## EXERCISE REQUIREMENTS
Go through the lines below and copy any that hold the string "phone".

## SOURCE DATA
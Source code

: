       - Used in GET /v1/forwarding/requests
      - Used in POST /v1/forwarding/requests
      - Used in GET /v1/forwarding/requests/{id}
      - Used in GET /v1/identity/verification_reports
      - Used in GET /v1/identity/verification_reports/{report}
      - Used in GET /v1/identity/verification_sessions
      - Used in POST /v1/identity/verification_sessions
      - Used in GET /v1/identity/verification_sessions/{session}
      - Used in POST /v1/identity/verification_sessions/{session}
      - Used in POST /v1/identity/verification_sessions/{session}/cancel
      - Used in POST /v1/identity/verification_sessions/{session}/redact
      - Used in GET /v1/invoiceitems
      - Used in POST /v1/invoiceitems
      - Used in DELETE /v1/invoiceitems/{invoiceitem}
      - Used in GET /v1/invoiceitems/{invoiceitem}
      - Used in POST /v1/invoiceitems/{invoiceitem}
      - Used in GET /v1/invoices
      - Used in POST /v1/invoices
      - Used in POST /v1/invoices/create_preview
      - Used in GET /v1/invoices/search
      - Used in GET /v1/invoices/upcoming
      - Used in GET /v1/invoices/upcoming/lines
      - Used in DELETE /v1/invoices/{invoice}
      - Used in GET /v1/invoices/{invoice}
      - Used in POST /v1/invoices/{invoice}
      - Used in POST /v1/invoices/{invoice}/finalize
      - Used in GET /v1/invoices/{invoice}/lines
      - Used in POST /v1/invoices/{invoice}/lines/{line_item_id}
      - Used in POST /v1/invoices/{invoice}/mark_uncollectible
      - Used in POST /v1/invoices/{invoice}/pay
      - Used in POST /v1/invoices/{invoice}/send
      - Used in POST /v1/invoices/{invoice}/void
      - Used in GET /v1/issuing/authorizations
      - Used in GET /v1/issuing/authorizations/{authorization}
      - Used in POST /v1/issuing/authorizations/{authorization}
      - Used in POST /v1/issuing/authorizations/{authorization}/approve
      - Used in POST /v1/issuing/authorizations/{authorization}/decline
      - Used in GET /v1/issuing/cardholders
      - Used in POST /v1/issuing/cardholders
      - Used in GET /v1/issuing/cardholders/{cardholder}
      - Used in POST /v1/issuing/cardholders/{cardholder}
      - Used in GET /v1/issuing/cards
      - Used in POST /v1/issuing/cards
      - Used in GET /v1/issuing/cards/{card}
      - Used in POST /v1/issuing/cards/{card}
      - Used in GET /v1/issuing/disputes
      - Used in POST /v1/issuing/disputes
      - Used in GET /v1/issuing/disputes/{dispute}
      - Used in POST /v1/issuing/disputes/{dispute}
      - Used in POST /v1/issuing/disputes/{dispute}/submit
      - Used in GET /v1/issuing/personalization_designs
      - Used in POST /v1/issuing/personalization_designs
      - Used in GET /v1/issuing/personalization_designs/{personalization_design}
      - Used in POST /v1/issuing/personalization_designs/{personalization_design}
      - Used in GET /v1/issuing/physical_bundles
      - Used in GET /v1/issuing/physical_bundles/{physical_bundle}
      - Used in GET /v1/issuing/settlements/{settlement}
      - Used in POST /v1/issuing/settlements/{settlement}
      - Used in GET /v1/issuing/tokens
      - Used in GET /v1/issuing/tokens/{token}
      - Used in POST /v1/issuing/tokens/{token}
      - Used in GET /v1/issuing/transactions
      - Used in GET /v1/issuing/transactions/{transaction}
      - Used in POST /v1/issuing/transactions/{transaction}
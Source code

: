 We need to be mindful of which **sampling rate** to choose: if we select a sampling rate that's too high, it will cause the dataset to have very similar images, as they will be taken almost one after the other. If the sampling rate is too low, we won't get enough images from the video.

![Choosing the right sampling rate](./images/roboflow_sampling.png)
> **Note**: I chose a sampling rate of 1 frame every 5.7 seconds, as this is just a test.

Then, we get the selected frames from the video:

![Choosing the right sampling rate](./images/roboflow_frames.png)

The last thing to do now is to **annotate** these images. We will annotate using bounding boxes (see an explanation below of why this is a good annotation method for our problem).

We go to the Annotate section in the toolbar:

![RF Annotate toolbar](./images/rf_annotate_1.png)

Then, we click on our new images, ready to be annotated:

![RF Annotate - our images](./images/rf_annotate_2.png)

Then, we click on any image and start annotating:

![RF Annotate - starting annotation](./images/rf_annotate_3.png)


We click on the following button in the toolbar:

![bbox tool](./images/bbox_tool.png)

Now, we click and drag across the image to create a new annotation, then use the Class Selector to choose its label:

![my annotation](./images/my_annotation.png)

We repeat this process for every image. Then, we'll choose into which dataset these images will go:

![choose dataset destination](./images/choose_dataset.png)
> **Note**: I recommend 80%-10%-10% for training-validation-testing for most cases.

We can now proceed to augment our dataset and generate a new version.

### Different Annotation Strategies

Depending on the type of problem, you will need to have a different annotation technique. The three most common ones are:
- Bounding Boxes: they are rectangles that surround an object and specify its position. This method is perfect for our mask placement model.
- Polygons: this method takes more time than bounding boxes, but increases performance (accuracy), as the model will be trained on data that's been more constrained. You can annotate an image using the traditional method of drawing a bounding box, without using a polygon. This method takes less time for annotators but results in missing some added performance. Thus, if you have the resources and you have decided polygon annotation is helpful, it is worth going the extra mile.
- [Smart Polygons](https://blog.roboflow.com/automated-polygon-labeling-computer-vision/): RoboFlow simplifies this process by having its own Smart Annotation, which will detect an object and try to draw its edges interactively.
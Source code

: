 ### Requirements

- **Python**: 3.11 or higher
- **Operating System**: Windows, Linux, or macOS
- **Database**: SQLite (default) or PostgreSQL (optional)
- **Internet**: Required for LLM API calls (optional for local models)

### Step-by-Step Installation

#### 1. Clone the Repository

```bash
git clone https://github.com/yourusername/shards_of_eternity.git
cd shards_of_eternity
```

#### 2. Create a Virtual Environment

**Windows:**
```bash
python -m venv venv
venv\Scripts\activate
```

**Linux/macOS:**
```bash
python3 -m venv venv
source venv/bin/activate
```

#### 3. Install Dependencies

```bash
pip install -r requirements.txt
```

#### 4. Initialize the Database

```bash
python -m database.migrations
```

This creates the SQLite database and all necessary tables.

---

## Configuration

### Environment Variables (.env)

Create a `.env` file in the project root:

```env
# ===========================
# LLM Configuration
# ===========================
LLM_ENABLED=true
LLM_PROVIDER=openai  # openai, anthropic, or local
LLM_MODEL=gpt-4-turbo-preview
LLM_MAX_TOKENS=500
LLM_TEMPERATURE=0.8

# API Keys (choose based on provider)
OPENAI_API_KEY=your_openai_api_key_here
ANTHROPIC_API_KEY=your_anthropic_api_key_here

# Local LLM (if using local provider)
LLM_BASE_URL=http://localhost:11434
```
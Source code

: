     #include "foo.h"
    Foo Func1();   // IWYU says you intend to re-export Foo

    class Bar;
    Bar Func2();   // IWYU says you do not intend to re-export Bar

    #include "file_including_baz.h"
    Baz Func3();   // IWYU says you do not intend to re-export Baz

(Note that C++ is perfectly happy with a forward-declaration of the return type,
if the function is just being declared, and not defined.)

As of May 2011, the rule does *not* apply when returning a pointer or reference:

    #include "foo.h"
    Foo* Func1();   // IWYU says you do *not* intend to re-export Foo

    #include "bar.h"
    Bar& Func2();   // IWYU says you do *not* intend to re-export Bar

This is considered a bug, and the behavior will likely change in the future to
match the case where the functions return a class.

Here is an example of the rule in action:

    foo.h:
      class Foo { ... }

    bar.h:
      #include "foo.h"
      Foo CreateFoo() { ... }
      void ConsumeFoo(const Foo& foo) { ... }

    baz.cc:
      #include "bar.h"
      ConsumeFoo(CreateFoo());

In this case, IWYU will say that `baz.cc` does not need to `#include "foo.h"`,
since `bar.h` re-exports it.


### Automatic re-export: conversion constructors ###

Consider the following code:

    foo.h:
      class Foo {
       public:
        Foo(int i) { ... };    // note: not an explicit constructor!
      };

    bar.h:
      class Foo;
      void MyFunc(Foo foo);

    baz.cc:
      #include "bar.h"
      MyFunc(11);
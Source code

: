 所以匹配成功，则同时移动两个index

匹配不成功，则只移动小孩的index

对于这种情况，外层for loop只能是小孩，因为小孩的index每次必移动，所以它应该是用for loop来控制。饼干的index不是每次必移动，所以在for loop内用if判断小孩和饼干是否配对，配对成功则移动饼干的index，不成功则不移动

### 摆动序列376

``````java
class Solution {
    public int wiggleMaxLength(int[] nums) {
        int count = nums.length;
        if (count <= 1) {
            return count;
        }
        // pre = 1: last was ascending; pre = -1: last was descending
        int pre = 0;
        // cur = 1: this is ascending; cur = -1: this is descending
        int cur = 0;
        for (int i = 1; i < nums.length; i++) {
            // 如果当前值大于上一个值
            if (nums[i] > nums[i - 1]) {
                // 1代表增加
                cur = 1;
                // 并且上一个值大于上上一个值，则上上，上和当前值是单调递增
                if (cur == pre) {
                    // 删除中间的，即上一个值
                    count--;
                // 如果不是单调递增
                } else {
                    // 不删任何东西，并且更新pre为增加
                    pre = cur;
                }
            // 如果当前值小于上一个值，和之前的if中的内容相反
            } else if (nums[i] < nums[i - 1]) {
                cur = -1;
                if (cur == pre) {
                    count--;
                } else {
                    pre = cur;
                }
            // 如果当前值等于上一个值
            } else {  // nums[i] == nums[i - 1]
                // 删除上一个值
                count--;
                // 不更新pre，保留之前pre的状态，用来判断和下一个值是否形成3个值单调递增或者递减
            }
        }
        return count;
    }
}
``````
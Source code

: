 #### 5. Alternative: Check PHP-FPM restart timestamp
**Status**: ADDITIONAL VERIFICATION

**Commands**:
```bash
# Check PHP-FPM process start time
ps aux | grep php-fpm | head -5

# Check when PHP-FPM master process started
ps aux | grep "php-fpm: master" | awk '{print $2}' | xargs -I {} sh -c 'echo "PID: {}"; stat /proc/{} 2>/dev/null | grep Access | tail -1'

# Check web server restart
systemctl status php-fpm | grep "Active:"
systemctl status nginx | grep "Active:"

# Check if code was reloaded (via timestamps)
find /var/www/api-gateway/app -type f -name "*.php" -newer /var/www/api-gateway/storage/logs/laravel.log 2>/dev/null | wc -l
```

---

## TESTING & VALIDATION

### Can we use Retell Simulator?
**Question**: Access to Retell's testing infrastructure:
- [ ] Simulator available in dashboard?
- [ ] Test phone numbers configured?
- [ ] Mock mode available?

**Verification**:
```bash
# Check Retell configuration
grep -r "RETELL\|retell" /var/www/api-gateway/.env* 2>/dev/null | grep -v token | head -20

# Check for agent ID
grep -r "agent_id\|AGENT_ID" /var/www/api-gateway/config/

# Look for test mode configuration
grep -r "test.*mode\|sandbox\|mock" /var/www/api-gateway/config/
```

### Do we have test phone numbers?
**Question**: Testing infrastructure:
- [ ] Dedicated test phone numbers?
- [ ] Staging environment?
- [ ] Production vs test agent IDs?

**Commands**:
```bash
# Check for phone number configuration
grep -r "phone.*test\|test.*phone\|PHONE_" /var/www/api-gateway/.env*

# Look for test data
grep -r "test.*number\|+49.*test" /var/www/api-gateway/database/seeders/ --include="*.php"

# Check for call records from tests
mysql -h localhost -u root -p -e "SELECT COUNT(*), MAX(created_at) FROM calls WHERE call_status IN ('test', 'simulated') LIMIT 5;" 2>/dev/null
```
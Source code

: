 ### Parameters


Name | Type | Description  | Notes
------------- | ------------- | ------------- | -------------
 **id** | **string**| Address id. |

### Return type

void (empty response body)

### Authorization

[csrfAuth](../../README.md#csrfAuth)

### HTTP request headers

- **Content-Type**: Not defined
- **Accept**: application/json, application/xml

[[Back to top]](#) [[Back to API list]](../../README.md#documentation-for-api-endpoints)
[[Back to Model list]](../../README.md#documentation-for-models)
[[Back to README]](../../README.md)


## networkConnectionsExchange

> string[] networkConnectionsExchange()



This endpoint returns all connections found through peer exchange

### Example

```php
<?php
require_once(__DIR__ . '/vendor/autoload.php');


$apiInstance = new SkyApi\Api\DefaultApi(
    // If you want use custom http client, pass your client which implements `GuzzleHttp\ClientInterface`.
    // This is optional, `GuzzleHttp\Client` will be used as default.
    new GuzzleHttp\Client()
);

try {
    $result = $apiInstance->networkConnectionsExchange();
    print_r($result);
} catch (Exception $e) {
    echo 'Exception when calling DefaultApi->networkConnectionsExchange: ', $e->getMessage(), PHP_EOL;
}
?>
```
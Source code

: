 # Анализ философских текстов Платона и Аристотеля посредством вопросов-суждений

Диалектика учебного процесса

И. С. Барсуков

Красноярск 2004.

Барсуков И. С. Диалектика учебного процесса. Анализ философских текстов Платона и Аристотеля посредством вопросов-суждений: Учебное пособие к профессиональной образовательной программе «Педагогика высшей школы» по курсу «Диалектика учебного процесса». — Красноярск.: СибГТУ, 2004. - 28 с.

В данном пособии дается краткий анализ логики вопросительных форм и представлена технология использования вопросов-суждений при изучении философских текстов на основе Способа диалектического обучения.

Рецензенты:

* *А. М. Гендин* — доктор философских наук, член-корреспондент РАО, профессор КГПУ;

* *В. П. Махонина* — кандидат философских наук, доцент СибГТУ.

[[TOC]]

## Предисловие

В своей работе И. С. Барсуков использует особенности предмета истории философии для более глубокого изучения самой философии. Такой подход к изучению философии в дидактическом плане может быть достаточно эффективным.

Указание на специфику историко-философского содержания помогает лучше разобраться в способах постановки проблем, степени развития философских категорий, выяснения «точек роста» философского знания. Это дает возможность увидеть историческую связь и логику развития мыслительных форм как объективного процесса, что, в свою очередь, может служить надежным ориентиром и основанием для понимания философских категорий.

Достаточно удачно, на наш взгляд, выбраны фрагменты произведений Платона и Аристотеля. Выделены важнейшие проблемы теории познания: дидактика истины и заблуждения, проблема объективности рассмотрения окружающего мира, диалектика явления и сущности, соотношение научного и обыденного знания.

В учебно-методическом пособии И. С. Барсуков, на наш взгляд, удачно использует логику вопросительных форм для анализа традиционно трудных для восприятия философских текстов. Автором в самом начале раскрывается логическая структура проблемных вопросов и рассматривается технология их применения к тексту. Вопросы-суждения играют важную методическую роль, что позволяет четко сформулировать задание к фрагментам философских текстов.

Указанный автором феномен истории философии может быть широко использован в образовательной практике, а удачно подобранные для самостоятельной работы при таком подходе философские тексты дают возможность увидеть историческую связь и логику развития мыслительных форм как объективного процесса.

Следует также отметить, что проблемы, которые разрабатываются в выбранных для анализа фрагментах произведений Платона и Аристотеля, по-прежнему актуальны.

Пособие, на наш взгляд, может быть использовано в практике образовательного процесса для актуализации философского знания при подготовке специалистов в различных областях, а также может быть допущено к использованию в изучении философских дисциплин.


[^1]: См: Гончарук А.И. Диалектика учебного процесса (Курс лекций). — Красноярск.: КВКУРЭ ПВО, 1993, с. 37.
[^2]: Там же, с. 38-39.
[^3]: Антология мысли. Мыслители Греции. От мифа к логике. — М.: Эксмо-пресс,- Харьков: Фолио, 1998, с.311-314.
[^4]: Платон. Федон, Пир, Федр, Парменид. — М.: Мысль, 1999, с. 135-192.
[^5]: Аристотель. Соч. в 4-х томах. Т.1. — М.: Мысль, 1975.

## REPLY
- [ ] Test phone numbers configured?
### Do we have test phone numbers?
- [ ] Dedicated test phone numbers?
# Check for phone number configuration
grep -r "phone.*test\|test.*phone\|PHONE_" /var/www/api-gateway/.env*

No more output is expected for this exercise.